▶ **Task prompt**
Each entry shown below is to be reproduced exactly.

▶ **Data for this exercise**
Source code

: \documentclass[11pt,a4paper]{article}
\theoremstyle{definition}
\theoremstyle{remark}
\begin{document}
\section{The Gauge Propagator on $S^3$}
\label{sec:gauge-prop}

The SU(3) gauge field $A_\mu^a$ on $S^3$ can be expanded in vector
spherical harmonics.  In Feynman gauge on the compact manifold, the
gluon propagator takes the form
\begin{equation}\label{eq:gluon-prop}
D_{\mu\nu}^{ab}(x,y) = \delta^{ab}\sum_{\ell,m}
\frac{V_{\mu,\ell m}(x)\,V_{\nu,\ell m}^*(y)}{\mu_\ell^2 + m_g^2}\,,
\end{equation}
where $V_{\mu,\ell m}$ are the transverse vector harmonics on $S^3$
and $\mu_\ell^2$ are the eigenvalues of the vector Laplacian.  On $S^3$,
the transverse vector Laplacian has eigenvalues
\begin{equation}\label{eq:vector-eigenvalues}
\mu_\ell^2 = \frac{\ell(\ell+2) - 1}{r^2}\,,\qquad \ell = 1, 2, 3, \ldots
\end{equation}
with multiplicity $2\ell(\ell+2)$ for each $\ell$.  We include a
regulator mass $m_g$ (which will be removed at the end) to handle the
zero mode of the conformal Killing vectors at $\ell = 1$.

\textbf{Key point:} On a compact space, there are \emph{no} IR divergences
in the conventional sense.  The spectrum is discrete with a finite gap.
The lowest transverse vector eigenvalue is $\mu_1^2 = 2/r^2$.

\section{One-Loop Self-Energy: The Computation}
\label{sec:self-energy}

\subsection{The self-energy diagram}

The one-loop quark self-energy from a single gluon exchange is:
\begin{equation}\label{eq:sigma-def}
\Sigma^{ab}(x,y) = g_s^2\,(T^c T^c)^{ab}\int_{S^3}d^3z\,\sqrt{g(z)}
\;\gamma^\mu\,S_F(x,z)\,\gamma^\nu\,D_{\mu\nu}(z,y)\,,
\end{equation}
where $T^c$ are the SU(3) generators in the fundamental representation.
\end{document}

▶ **Exercise output**
Source code

: \documentclass[11pt,a4paper]{article}
\theoremstyle{definition}
\theoremstyle{remark}
\begin{document}
\section{The Gauge Propagator on $S^3$}
\label{sec:gauge-prop}

The SU(3) gauge field $A_\mu^a$ on $S^3$ can be expanded in vector
spherical harmonics.  In Feynman gauge on the compact manifold, the
gluon propagator takes the form
\begin{equation}\label{eq:gluon-prop}
D_{\mu\nu}^{ab}(x,y) = \delta^{ab}\sum_{\ell,m}
\frac{V_{\mu,\ell m}(x)\,V_{\nu,\ell m}^*(y)}{\mu_\ell^2 + m_g^2}\,,
\end{equation}
where $V_{\mu,\ell m}$ are the transverse vector harmonics on $S^3$
and $\mu_\ell^2$ are the eigenvalues of the vector Laplacian.  On $S^3$,
the transverse vector Laplacian has eigenvalues
\begin{equation}\label{eq:vector-eigenvalues}
\mu_\ell^2 = \frac{\ell(\ell+2) - 1}{r^2}\,,\qquad \ell = 1, 2, 3, \ldots
\end{equation}
with multiplicity $2\ell(\ell+2)$ for each $\ell$.  We include a
regulator mass $m_g$ (which will be removed at the end) to handle the
zero mode of the conformal Killing vectors at $\ell = 1$.

\textbf{Key point:} On a compact space, there are \emph{no} IR divergences
in the conventional sense.  The spectrum is discrete with a finite gap.
The lowest transverse vector eigenvalue is $\mu_1^2 = 2/r^2$.

\section{One-Loop Self-Energy: The Computation}
\label{sec:self-energy}

\subsection{The self-energy diagram}

The one-loop quark self-energy from a single gluon exchange is:
\begin{equation}\label{eq:sigma-def}
\Sigma^{ab}(x,y) = g_s^2\,(T^c T^c)^{ab}\int_{S^3}d^3z\,\sqrt{g(z)}
\;\gamma^\mu\,S_F(x,z)\,\gamma^\nu\,D_{\mu\nu}(z,y)\,,
\end{equation}
where $T^c$ are the SU(3) generators in the fundamental representation.
\end{document}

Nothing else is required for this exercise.